◆ **Task directions**
Your task is to return all the entries below exactly, with every picture omitted.

◆ **Data provided**

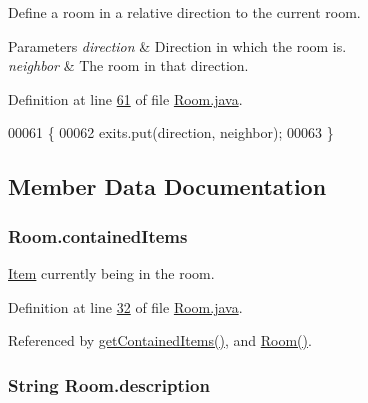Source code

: Define a room in a relative direction to the current room. 


\begin{DoxyParams}{Parameters}
{\em direction} & Direction in which the room is. \\
\hline
{\em neighbor} & The room in that direction. \\
\hline
\end{DoxyParams}


Definition at line \hyperlink{Room_8java_source_l00061}{61} of file \hyperlink{Room_8java_source}{Room.\-java}.


\begin{DoxyCode}
00061                                                          \{
00062         exits.put(direction, neighbor);
00063     \}   
\end{DoxyCode}


\subsection{Member Data Documentation}
\hypertarget{classRoom_a02eea1285ab8d50a2e25cc98d50b185d}{
\subsubsection[{contained\-Items}]{ Room.\-contained\-Items\hspace{0.3cm}{\ttfamily [private]}}}\label{classRoom_a02eea1285ab8d50a2e25cc98d50b185d}


\hyperlink{classItem}{Item} currently being in the room. 



Definition at line \hyperlink{Room_8java_source_l00032}{32} of file \hyperlink{Room_8java_source}{Room.\-java}.



Referenced by \hyperlink{Room_8java_source_l00069}{get\-Contained\-Items()}, and \hyperlink{Room_8java_source_l00049}{Room()}.

\hypertarget{classRoom_a2d7ecf802690a6b13750ca6fa6882d77}{
\subsubsection[{description}]{\setlength{\rightskip}{0pt plus 5cm}String Room.\-description\hspace{0.3cm}{\ttfamily [private]}}}\label{classRoom_a2d7ecf802690a6b13750ca6fa6882d77}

◆ **Expected answer**
Source code

: Define a room in a relative direction to the current room. 


\begin{DoxyParams}{Parameters}
{\em direction} & Direction in which the room is. \\
\hline
{\em neighbor} & The room in that direction. \\
\hline
\end{DoxyParams}


Definition at line \hyperlink{Room_8java_source_l00061}{61} of file \hyperlink{Room_8java_source}{Room.\-java}.


\begin{DoxyCode}
00061                                                          \{
00062         exits.put(direction, neighbor);
00063     \}   
\end{DoxyCode}


\subsection{Member Data Documentation}
\hypertarget{classRoom_a02eea1285ab8d50a2e25cc98d50b185d}{
\subsubsection[{contained\-Items}]{ Room.\-contained\-Items\hspace{0.3cm}{\ttfamily [private]}}}\label{classRoom_a02eea1285ab8d50a2e25cc98d50b185d}


\hyperlink{classItem}{Item} currently being in the room. 



Definition at line \hyperlink{Room_8java_source_l00032}{32} of file \hyperlink{Room_8java_source}{Room.\-java}.



Referenced by \hyperlink{Room_8java_source_l00069}{get\-Contained\-Items()}, and \hyperlink{Room_8java_source_l00049}{Room()}.

\hypertarget{classRoom_a2d7ecf802690a6b13750ca6fa6882d77}{
\subsubsection[{description}]{\setlength{\rightskip}{0pt plus 5cm}String Room.\-description\hspace{0.3cm}{\ttfamily [private]}}}\label{classRoom_a2d7ecf802690a6b13750ca6fa6882d77}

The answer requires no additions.